4.5. Ebbene, nel caso di specie il lavoratore ha maturato il diritto all'(equivalente pecuniario dell’)orologio, quale premio di anzianità e fedeltà, in epoca anteriore (il 18 settembre 2004, data di compimento del trentesimo anno di anzianità di servizio) alla decorrenza dell’accordo integrativo aziendale 5 giugno 2008 fissata dal Io luglio 2008.
4.6. Per giunta, la Corte territoriale ha inteso l’accordo in questione (esaminato all’ultimo capoverso di pg. 7 della sentenza) nel senso del suo valore ricognitivo di una prassi aziendale esistente anche presso F. s.p.a. (al primo capoverso di pg. 8 della sentenza), sulla base di un’interpretazione insindacabile, in quanto congruamente motivata, in sede di legittimità.
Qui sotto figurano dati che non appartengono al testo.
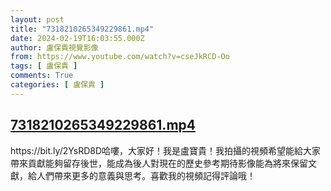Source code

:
 ```yaml
---
layout: post
title: "7318210265349229861.mp4"
date: 2024-02-19T16:03:55.000Z
author: 盧保貴視覺影像
from: https://www.youtube.com/watch?v=cseJkRCD-Oo
tags: [ 盧保貴 ]
comments: True
categories: [ 盧保貴 ]
---
```

<!--1708358635000-->
[7318210265349229861.mp4](https://www.youtube.com/watch?v=cseJkRCD-Oo)
------

<div>
https://bit.ly/2YsRD8D哈嘍，大家好！我是盧寶貴！我拍攝的視頻希望能給大家帶來貢獻能夠留存後世，能成為後人對現在的歷史參考期待影像能為將來保留文獻，給人們帶來更多的意義與思考。喜歡我的視頻記得評論哦！
</div>
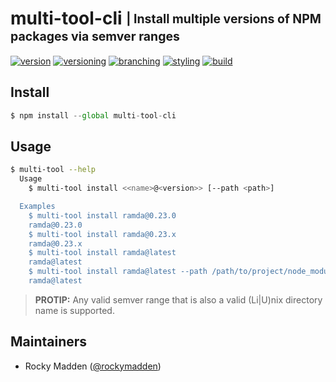 # multi-tool-cli <sub><sup>| Install multiple versions of NPM packages via semver ranges<sup></sub>
[![version](http://img.shields.io/badge/version-0.1.0-blue.svg)](https://www.npmjs.com/package/multi-tool-cli)
[![versioning](http://img.shields.io/badge/versioning-semver-blue.svg)](http://semver.org/)
[![branching](http://img.shields.io/badge/branching-github%20flow-blue.svg)](https://guides.github.com/introduction/flow/)
[![styling](http://img.shields.io/badge/code%20styling-XO-blue.svg)](https://github.com/sindresorhus/xo)
[![build](https://circleci.com/gh/cloud-elements/multi-tool-cli.svg?style=shield)](https://circleci.com/gh/cloud-elements/multi-tool-cli)

## Install
```javascript
$ npm install --global multi-tool-cli
```

## Usage
```bash
$ multi-tool --help
  Usage
    $ multi-tool install <<name>@<version>> [--path <path>]

  Examples
    $ multi-tool install ramda@0.23.0
    ramda@0.23.0
    $ multi-tool install ramda@0.23.x
    ramda@0.23.x
    $ multi-tool install ramda@latest
    ramda@latest
    $ multi-tool install ramda@latest --path /path/to/project/node_modules
    ramda@latest
```
> __PROTIP:__ Any valid semver range that is also a valid (Li|U)nix directory name is supported.

## Maintainers
* Rocky Madden ([@rockymadden](https://github.com/rockymadden))
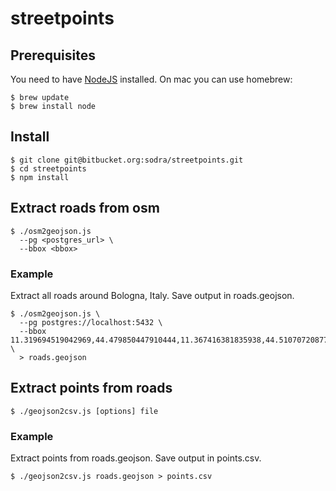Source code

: # streetpoints #

## Prerequisites ##
You need to have [NodeJS](https://nodejs.org/en/) installed. On mac you can use homebrew:

```
$ brew update
$ brew install node
```

## Install ##
```
$ git clone git@bitbucket.org:sodra/streetpoints.git
$ cd streetpoints
$ npm install
```

## Extract roads from osm ##
```
$ ./osm2geojson.js
  --pg <postgres_url> \
  --bbox <bbox>
```
### Example ###
Extract all roads around Bologna, Italy. Save output in roads.geojson.
```
$ ./osm2geojson.js \
  --pg postgres://localhost:5432 \
  --bbox 11.319694519042969,44.479850447910444,11.367416381835938,44.51070720877548 \
  > roads.geojson
```

## Extract points from roads
```
$ ./geojson2csv.js [options] file
```

### Example ###
Extract points from roads.geojson. Save output in points.csv.
```
$ ./geojson2csv.js roads.geojson > points.csv
```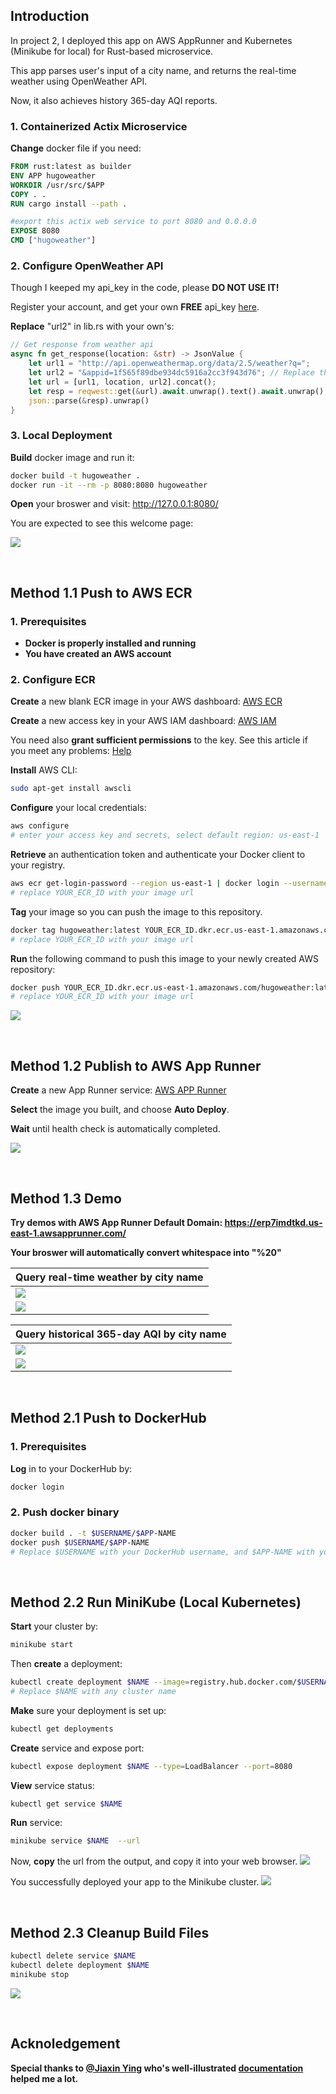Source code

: ## Introduction
In project 2, I deployed this app on AWS AppRunner and Kubernetes (Minikube for local) for Rust-based microservice.

This app parses user's input of a city name, and returns the real-time weather using OpenWeather API. 

Now, it also achieves history 365-day AQI reports.

### 1. Containerized Actix Microservice

**Change** docker file if you need:

```dockerfile
FROM rust:latest as builder
ENV APP hugoweather
WORKDIR /usr/src/$APP
COPY . .
RUN cargo install --path .

#export this actix web service to port 8080 and 0.0.0.0
EXPOSE 8080
CMD ["hugoweather"]
```

### 2. Configure OpenWeather API

Though I keeped my api_key in the code, please **DO NOT USE IT!**

Register your account, and get your own **FREE** api_key [here](https://openweathermap.org/).

**Replace** "url2" in lib.rs with your own's:
```rust
// Get response from weather api
async fn get_response(location: &str) -> JsonValue {
    let url1 = "http://api.openweathermap.org/data/2.5/weather?q=";
    let url2 = "&appid=1f565f89dbe934dc5916a2cc3f943d76"; // Replace this
    let url = [url1, location, url2].concat();
    let resp = reqwest::get(&url).await.unwrap().text().await.unwrap();
    json::parse(&resp).unwrap()
}
```

### 3. Local Deployment
**Build** docker image and run it:

```bash
docker build -t hugoweather . 
docker run -it --rm -p 8080:8080 hugoweather
```

**Open** your broswer and visit: http://127.0.0.1:8080/

You are expected to see this welcome page:

![](../images/indi2_%20(2).png)


</br>

## Method 1.1 Push to AWS ECR
### 1. Prerequisites

- **Docker is properly installed and running**
- **You have created an AWS account**

### 2. Configure ECR

**Create** a new blank ECR image in your AWS dashboard: [AWS ECR](https://us-east-1.console.aws.amazon.com/ecr)

**Create** a new access key in your AWS IAM dashboard: [AWS IAM](https://us-east-1.console.aws.amazon.com/iamv2)

You need also **grant sufficient permissions** to the key. See this article if you meet any problems: [Help](https://www.freecodecamp.org/news/build-and-push-docker-images-to-aws-ecr/)

**Install** AWS CLI:
```bash
sudo apt-get install awscli
```

**Configure** your local credentials:
```bash
aws configure
# enter your access key and secrets, select default region: us-east-1
```

**Retrieve** an authentication token and authenticate your Docker client to your registry.
```bash
aws ecr get-login-password --region us-east-1 | docker login --username AWS --password-stdin YOUR_ECR_ID.dkr.ecr.us-east-1.amazonaws.com
# replace YOUR_ECR_ID with your image url
```

**Tag** your image so you can push the image to this repository.
```bash
docker tag hugoweather:latest YOUR_ECR_ID.dkr.ecr.us-east-1.amazonaws.com/hugoweather:latest
# replace YOUR_ECR_ID with your image url
```

**Run** the following command to push this image to your newly created AWS repository:
```bash
docker push YOUR_ECR_ID.dkr.ecr.us-east-1.amazonaws.com/hugoweather:latest
# replace YOUR_ECR_ID with your image url
```

![](../images/indi2_%20(1).png)

</br>

## Method 1.2 Publish to AWS App Runner

**Create** a new App Runner service: [AWS APP Runner](https://us-east-1.console.aws.amazon.com/apprunner) 

**Select** the image you built, and choose **Auto Deploy**.

**Wait** until health check is automatically completed.

![](../images/indi2_%20(3).png)

</br>

## Method 1.3 Demo

**Try demos with AWS App Runner Default Domain: https://erp7imdtkd.us-east-1.awsapprunner.com/**

**Your broswer will automatically convert whitespace into "%20"**

|**Query** real-time weather by city name|
|---|
|![](../images/indi2_%20(4).png)|
|![](../images/indi2_%20(5).png)|

|**Query** historical 365-day AQI by city name|
|---|
|![](../images/indi2_%20(6).png)|
|![](../images/indi2_%20(7).png)|

</br>

## Method 2.1 Push to DockerHub
### 1. Prerequisites

**Log** in to your DockerHub by:
```bash
docker login
```

### 2. Push docker binary

```bash
docker build . -t $USERNAME/$APP-NAME
docker push $USERNAME/$APP-NAME
# Replace $USERNAME with your DockerHub username, and $APP-NAME with you app name
```
</br>

## Method 2.2 Run MiniKube (Local Kubernetes)

**Start** your cluster by:
```bash
minikube start
```

Then **create** a deployment: 
```bash
kubectl create deployment $NAME --image=registry.hub.docker.com/$USERNAME/$APP-NAME
# Replace $NAME with any cluster name
```

**Make** sure your deployment is set up:
```bash
kubectl get deployments
```

**Create** service and expose port: 
```bash
kubectl expose deployment $NAME --type=LoadBalancer --port=8080
```

**View** service status:
```bash
kubectl get service $NAME
```

**Run** service:
```bash
minikube service $NAME  --url
```

Now, **copy** the url from the output, and copy it into your web browser.
![](../images/indi2_%20(8).png)

You successfully deployed your app to the Minikube cluster.
![](../images/indi2_%20(9).png)

</br>

## Method 2.3 Cleanup Build Files
```bash
kubectl delete service $NAME
kubectl delete deployment $NAME
minikube stop
```
![](../images/indi2_%20(10).png)

</br>

## Acknoledgement
**Special thanks to [@Jiaxin Ying](https://github.com/helenyjx) who's well-illustrated [documentation](https://github.com/nogibjj/Jiaxin-P2-Rust-Minikube) helped me a lot.**
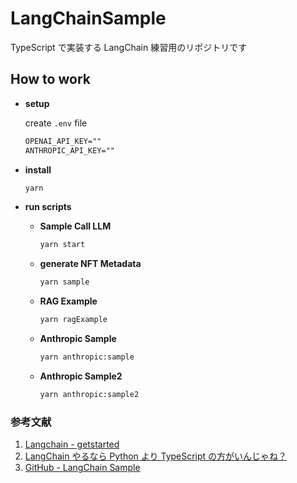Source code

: # LangChainSample

TypeScript で実装する LangChain 練習用のリポジトリです

## How to work

- **setup**

  create `.env` file

  ```txt
  OPENAI_API_KEY=""
  ANTHROPIC_API_KEY=""
  ```

- **install**

  ```bash
  yarn
  ```

- **run scripts**

  - **Sample Call LLM**

    ```bash
    yarn start
    ```

  - **generate NFT Metadata**

    ```bash
    yarn sample
    ```

  - **RAG Example**

    ```bash
    yarn ragExample
    ```

  - **Anthropic Sample**

    ```bash
    yarn anthropic:sample
    ```

  - **Anthropic Sample2**

    ```bash
    yarn anthropic:sample2
    ```

### 参考文献

1. [Langchain - getstarted](https://js.langchain.com/v0.1/docs/expression_language/get_started/)
2. [LangChain やるなら Python より TypeScript の方がいんじゃね？](https://zenn.dev/optimisuke/articles/d6dcb852e14c81)
3. [GitHub - LangChain Sample](https://gist.github.com/YukiTominaga/a6cdd83dacf9187dd7e43b010f1d2709)
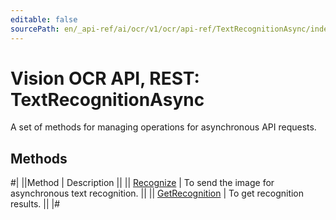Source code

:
 ```yaml
---
editable: false
sourcePath: en/_api-ref/ai/ocr/v1/ocr/api-ref/TextRecognitionAsync/index.md
---
```


# Vision OCR API, REST: TextRecognitionAsync

A set of methods for managing operations for asynchronous API requests.

## Methods

#|
||Method | Description ||
|| [Recognize](recognize.md) | To send the image for asynchronous text recognition. ||
|| [GetRecognition](getRecognition.md) | To get recognition results. ||
|#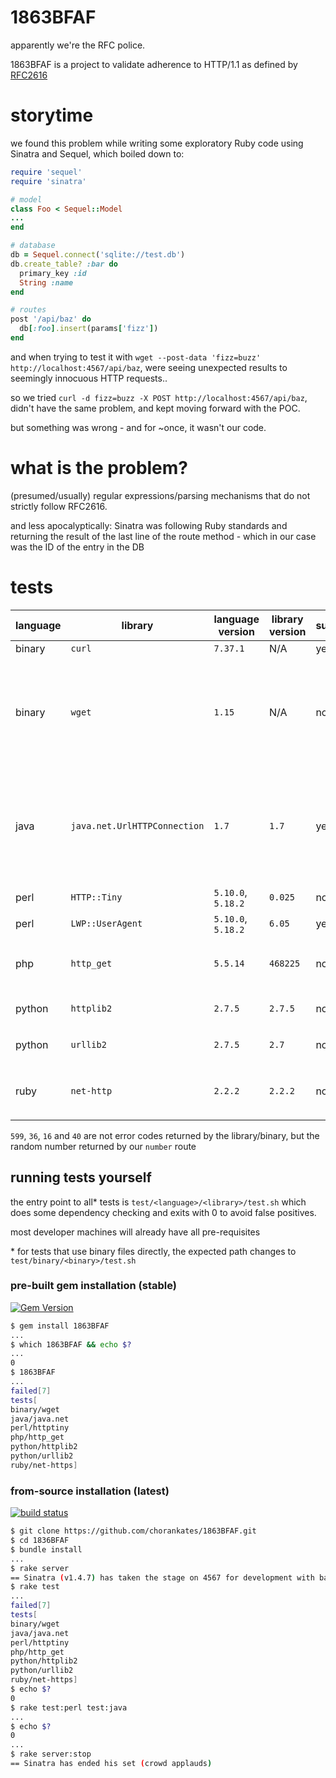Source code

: # 1863BFAF
apparently we're the RFC police.

1863BFAF is a project to validate adherence to HTTP/1.1 as defined by [RFC2616](https://www.ietf.org/rfc/rfc2616.txt)

# storytime

we found this problem while writing some exploratory Ruby code using Sinatra and Sequel, which boiled down to:
```rb
require 'sequel'
require 'sinatra'

# model
class Foo < Sequel::Model
...
end

# database
db = Sequel.connect('sqlite://test.db')
db.create_table? :bar do
  primary_key :id
  String :name
end

# routes
post '/api/baz' do
  db[:foo].insert(params['fizz'])
end

```

and when trying to test it with `wget --post-data 'fizz=buzz' http://localhost:4567/api/baz`, were seeing unexpected results to seemingly innocuous HTTP requests..

so we tried `curl -d fizz=buzz -X POST http://localhost:4567/api/baz`, didn't have the same problem, and kept moving forward with the POC.

but something was wrong - and for ~once, it wasn't our code.

# what is the problem?

(presumed/usually) regular expressions/parsing mechanisms that do not strictly follow RFC2616.

and less apocalyptically: Sinatra was following Ruby standards and returning the result of the last line of the route method - which in our case was the ID of the entry in the DB

# tests
language     | library          | language version | library version  | success? | context
-------------|------------------|------------------|------------------|----------|---------
binary       | `curl`           | `7.37.1` | N/A | yes       |
binary       | `wget`           | `1.15`   | N/A | no        | (number) `ERROR -1: Malformed status line.`, additionally: reported with exit code 4, 'Network failure.'
java         | `java.net.UrlHTTPConnection` | `1.7` | `1.7` | yes/no  | (number) body is conflated as HTTP status code, that even when invalid, no error is raised - so we raise our own
perl         | `HTTP::Tiny`     | `5.10.0`,  `5.18.2` | `0.025` | no       | (number) `ERROR: 599`
perl         | `LWP::UserAgent` | `5.10.0`, `5.18.2` | `6.05` | yes      |
php          | `http_get`       | `5.5.14` | `468225` | no       | (number) <unknown, bug in reporting>
python       | `httplib2`       | `2.7.5`  | `2.7.5` | no       | (number) `BadStatusLine: HTTP/1.1 36`
python       | `urllib2`        | `2.7.5`  | `2.7`   | no       | (number) `BadStatusLine: HTTP/1.1 16`
ruby         | `net-http`       | `2.2.2`  | `2.2.2` | no       | (number) `wrong status line: "HTTP/1.1 40  "`

`599`, `36`, `16` and `40` are not error codes returned by the library/binary, but the random number returned by our `number` route

## running tests yourself

the entry point to all* tests is `test/<language>/<library>/test.sh` which does some dependency checking and exits with 0 to avoid false positives.

most developer machines will already have all pre-requisites

\* for tests that use binary files directly, the expected path changes to `test/binary/<binary>/test.sh`

### pre-built gem installation (stable)

[![Gem Version](https://badge.fury.io/rb/1863BFAF.png)](https://rubygems.org/gems/1863BFAF)

```sh
$ gem install 1863BFAF
...
$ which 1863BFAF && echo $?
...
0
$ 1863BFAF
...
failed[7]
tests[
binary/wget
java/java.net
perl/httptiny
php/http_get
python/httplib2
python/urllib2
ruby/net-https]
```

### from-source installation (latest)

[![build status](https://travis-ci.org/chorankates/1863BFAF.svg)](https://travis-ci.org/chorankates/1863BFAF)


```sh
$ git clone https://github.com/chorankates/1863BFAF.git
$ cd 1836BFAF
$ bundle install
...
$ rake server
== Sinatra (v1.4.7) has taken the stage on 4567 for development with backup from WEBrick
$ rake test
...
failed[7]
tests[
binary/wget
java/java.net
perl/httptiny
php/http_get
python/httplib2
python/urllib2
ruby/net-https]
$ echo $?
0
$ rake test:perl test:java
...
$ echo $?
0
...
$ rake server:stop
== Sinatra has ended his set (crowd applauds)
```
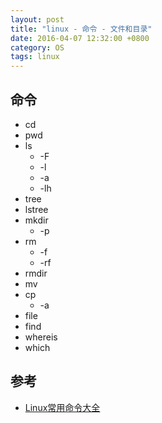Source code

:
 ```yaml
---
layout: post
title: "linux - 命令 - 文件和目录"
date: 2016-04-07 12:32:00 +0800
category: OS
tags: linux
---
```


## 命令
* cd
* pwd
* ls
  * -F
  * -l
  * -a
  * -lh
* tree
* lstree
* mkdir
  * -p
* rm
  * -f
  * -rf
* rmdir
* mv
* cp
  * -a
* file
* find
* whereis
* which


## 参考
* [Linux常用命令大全](http://www.php100.com/html/webkaifa/Linux/2009/1106/3485.html)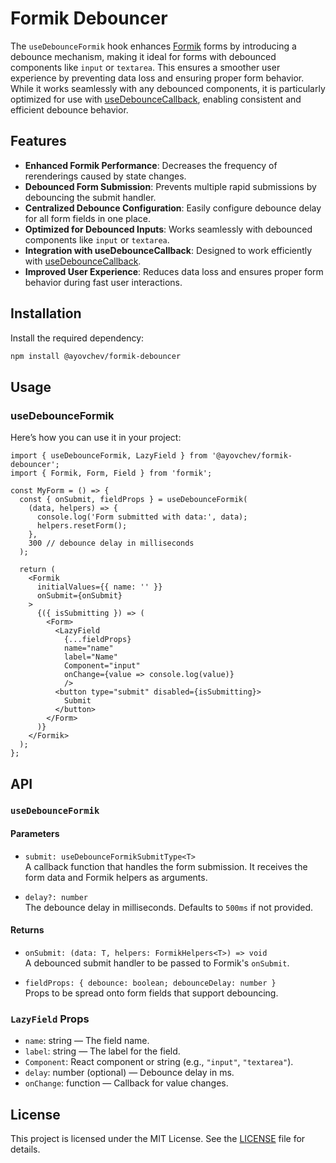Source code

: # Formik Debouncer

The `useDebounceFormik` hook enhances [Formik](https://formik.org/) forms by introducing a debounce mechanism, making it ideal for forms with debounced components like `input` or `textarea`. This ensures a smoother user experience by preventing data loss and ensuring proper form behavior. While it works seamlessly with any debounced components, it is particularly optimized for use with [useDebounceCallback](https://github.com/aYo-dev/react-debounce-callback-hook), enabling consistent and efficient debounce behavior.

## Features

- **Enhanced Formik Performance**: Decreases the frequency of rerenderings caused by state changes.
- **Debounced Form Submission**: Prevents multiple rapid submissions by debouncing the submit handler.
- **Centralized Debounce Configuration**: Easily configure debounce delay for all form fields in one place.
- **Optimized for Debounced Inputs**: Works seamlessly with debounced components like `input` or `textarea`.
- **Integration with useDebounceCallback**: Designed to work efficiently with [useDebounceCallback](https://github.com/aYo-dev/react-debounce-callback-hook).
- **Improved User Experience**: Reduces data loss and ensures proper form behavior during fast user interactions.

## Installation

Install the required dependency:

```bash
npm install @ayovchev/formik-debouncer
```

## Usage

### useDebounceFormik

Here’s how you can use it in your project:

```tsx
import { useDebounceFormik, LazyField } from '@ayovchev/formik-debouncer';
import { Formik, Form, Field } from 'formik';

const MyForm = () => {
  const { onSubmit, fieldProps } = useDebounceFormik(
    (data, helpers) => {
      console.log('Form submitted with data:', data);
      helpers.resetForm();
    },
    300 // debounce delay in milliseconds
  );

  return (
    <Formik
      initialValues={{ name: '' }}
      onSubmit={onSubmit}
    >
      {({ isSubmitting }) => (
        <Form>
          <LazyField 
            {...fieldProps}
            name="name"
            label="Name"
            Component="input"
            onChange={value => console.log(value)}
            />
          <button type="submit" disabled={isSubmitting}>
            Submit
          </button>
        </Form>
      )}
    </Formik>
  );
};
```

## API

### `useDebounceFormik`

#### Parameters

- `submit: useDebounceFormikSubmitType<T>`  
  A callback function that handles the form submission. It receives the form data and Formik helpers as arguments.

- `delay?: number`  
  The debounce delay in milliseconds. Defaults to `500ms` if not provided.

#### Returns

- `onSubmit: (data: T, helpers: FormikHelpers<T>) => void`  
  A debounced submit handler to be passed to Formik's `onSubmit`.

- `fieldProps: { debounce: boolean; debounceDelay: number }`  
  Props to be spread onto form fields that support debouncing.

### `LazyField` Props

- `name`: string — The field name.
- `label`: string — The label for the field.
- `Component`: React component or string (e.g., `"input"`, `"textarea"`).
- `delay`: number (optional) — Debounce delay in ms.
- `onChange`: function — Callback for value changes.

## License

This project is licensed under the MIT License. See the [LICENSE](./LICENSE) file for details.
4.7 Né essa è stata correttamente denunciata con l’indicazione dei canoni interpretativi violati, senza neppure la specificazione delle ragioni né del modo in cui l’asserita inosservanza si sarebbe realizzata (Cass. 14 giugno 2006, n. 13717; Cass. 21 giugno 2017, n. 15350): trattandosi poi di un’interpretazione assolutamente plausibile, nemmeno essendo necessario che essa sia l’unica possibile o la migliore in astratto (Cass. 22 febbraio 2007, n. 4178; Cass. 28 novembre 2017, n. 28319; Cass. 27 giugno 2018, n. 16987) e, come detto, congruamente argomentata; sicché, la ricorrente ha meramente contrapposto la propria ad essa, insindacabile in sede di legittimità e pertanto inammissibilmente (Cass. 10 maggio 2018, n. 11254).
5. Dalle superiori argomentazioni discende allora l’inammissibilità del ricorso (sulla identica questione avendo questa Corte già assunto analoga decisione: Cass. 28 febbraio 2019, n. 5987), con la regolazione delle spese del giudizio secondo il regime di soccombenza e distrazione al difensore anticipatario, secondo la sua richiesta, senza raddoppio del contributo unificato, per l’inizio del procedimento in data anteriore (anno 2010) al trentesimo giorno dall’entrata in vigore dell’art. 13 comma 1 quater del d.p.r. n. 115 del 2002 (1° gennaio 2013).
P.Q.M.
Dichiara inammissibile il ricorso e condanna la società alla rifusione, in favore del controricorrente, delle spese del giudizio, che liquida in € 200,00 per esborsi e € 2.000,00 per compensi professionali, oltre rimborso per spese generali 15% e accessori di legge, con distrazione al difensore anticipatario.